_Exercise brief_
Each line of the entries below that includes "blue" belongs in your answer.

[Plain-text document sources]
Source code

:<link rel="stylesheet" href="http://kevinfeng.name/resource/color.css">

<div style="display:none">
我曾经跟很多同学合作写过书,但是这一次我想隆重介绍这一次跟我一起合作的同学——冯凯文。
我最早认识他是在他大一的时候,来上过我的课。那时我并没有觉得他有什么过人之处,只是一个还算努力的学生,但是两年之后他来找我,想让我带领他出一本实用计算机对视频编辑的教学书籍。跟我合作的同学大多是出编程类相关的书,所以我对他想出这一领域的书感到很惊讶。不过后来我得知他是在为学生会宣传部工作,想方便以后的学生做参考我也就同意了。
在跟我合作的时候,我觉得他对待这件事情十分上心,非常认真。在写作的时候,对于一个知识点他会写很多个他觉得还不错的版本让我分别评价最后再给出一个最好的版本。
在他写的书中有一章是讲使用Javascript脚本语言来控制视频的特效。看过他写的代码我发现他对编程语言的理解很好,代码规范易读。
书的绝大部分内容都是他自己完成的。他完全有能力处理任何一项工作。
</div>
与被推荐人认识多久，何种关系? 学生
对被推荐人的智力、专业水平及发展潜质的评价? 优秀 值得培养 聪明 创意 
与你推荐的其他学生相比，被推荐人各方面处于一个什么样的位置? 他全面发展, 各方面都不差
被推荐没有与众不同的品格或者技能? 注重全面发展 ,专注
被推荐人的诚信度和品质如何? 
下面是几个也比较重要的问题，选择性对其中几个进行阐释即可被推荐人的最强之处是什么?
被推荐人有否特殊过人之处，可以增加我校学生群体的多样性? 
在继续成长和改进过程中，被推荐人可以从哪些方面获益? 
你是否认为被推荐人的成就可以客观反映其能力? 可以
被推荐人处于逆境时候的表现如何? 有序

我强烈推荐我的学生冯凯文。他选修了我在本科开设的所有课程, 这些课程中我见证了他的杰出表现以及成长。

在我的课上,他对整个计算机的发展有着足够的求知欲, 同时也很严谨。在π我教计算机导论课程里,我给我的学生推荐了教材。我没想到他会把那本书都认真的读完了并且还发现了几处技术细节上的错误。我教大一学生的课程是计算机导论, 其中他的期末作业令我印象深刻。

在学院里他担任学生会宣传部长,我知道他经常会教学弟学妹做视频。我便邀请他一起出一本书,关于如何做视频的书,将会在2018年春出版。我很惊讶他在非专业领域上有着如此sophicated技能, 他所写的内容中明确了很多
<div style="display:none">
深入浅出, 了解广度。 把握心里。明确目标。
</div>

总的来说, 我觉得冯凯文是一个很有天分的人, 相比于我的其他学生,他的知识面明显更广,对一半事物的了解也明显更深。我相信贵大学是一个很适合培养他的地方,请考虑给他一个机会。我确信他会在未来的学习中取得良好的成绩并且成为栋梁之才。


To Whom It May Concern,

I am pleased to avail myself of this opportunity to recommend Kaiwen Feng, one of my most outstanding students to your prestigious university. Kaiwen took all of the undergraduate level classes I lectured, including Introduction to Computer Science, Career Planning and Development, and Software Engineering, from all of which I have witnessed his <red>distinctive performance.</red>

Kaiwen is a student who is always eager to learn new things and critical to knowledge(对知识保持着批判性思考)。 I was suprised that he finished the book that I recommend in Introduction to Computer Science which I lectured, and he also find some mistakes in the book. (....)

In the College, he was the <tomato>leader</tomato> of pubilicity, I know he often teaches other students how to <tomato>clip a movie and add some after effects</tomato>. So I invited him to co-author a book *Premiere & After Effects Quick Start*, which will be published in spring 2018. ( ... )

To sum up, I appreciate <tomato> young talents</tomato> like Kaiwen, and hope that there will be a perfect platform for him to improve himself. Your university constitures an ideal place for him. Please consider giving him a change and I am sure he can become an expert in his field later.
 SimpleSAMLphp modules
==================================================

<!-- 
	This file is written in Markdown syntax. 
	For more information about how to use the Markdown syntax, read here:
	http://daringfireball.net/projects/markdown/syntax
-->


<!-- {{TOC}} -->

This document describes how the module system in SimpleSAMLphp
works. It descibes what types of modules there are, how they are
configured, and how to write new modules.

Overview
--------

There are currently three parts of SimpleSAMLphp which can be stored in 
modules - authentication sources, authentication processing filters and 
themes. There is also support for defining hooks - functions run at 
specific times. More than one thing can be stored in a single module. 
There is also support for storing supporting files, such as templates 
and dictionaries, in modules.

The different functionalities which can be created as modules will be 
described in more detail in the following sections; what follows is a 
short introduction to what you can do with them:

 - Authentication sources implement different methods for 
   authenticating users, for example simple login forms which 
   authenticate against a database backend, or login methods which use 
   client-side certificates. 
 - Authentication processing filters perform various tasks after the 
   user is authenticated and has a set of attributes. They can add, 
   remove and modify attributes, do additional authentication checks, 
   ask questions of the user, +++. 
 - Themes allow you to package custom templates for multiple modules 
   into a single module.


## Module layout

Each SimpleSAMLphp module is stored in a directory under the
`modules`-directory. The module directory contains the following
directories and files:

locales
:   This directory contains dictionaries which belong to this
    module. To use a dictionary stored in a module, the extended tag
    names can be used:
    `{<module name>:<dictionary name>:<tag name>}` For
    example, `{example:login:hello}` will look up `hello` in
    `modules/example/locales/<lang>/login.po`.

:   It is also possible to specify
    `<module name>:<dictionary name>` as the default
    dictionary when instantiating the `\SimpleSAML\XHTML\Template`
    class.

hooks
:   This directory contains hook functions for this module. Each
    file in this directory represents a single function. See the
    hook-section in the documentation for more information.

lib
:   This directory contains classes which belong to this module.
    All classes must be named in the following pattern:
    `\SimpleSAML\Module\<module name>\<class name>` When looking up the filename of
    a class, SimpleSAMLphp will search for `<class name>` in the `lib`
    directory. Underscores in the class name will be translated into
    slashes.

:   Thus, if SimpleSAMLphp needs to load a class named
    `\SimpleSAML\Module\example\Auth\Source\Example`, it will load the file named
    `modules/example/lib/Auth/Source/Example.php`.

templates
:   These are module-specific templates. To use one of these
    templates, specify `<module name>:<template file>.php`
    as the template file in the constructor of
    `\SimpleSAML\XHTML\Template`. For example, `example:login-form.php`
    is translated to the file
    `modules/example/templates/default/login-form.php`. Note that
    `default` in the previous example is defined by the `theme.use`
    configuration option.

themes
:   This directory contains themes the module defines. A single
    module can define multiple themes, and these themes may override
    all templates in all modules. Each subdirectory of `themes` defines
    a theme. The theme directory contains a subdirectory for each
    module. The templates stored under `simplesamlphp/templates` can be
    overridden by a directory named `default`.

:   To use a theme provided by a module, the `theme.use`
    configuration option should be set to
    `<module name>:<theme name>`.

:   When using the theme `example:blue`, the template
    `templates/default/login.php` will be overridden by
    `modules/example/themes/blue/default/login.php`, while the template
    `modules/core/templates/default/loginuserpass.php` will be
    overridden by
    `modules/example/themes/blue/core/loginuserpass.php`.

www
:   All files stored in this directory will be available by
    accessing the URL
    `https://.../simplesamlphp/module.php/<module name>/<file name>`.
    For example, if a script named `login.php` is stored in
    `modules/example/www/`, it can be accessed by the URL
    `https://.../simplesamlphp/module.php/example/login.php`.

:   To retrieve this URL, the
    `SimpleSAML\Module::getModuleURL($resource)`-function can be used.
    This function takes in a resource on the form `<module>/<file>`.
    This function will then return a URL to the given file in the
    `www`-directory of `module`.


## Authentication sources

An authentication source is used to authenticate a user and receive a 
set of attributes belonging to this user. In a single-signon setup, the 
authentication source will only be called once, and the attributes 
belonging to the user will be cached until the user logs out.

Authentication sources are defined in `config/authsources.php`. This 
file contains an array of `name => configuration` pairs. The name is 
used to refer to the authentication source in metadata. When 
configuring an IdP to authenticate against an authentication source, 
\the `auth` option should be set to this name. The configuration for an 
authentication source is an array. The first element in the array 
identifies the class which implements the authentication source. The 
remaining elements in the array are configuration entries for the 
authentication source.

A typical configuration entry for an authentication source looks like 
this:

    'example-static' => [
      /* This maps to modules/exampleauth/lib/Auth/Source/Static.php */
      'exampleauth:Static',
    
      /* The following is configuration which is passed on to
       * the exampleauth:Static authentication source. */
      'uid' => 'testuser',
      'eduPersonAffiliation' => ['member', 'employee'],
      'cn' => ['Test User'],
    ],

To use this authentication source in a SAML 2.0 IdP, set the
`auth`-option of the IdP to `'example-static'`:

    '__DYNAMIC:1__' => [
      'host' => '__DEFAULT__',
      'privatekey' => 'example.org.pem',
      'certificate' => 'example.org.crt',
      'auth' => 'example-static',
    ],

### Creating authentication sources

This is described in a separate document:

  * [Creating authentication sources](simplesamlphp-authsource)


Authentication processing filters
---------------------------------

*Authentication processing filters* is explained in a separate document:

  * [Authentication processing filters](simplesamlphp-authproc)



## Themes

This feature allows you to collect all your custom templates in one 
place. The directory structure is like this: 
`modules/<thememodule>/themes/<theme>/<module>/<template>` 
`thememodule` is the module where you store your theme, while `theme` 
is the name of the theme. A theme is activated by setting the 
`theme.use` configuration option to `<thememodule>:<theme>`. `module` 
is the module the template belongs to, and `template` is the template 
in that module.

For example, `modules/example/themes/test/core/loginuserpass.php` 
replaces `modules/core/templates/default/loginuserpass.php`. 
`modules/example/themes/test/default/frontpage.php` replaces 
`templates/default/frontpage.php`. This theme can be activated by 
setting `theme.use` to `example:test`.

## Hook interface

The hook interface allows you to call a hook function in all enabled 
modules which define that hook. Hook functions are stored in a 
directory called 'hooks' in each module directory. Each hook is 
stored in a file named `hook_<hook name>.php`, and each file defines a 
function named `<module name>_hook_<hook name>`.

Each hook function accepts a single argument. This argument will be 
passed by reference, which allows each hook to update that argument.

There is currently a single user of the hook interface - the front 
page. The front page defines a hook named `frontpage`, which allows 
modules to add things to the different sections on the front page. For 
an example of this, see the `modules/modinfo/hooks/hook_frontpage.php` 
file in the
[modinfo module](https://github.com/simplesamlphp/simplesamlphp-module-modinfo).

_Result_
:   When using the theme `example:blue`, the template
    `modules/example/themes/blue/default/login.php`, while the template
    `modules/example/themes/blue/core/loginuserpass.php`.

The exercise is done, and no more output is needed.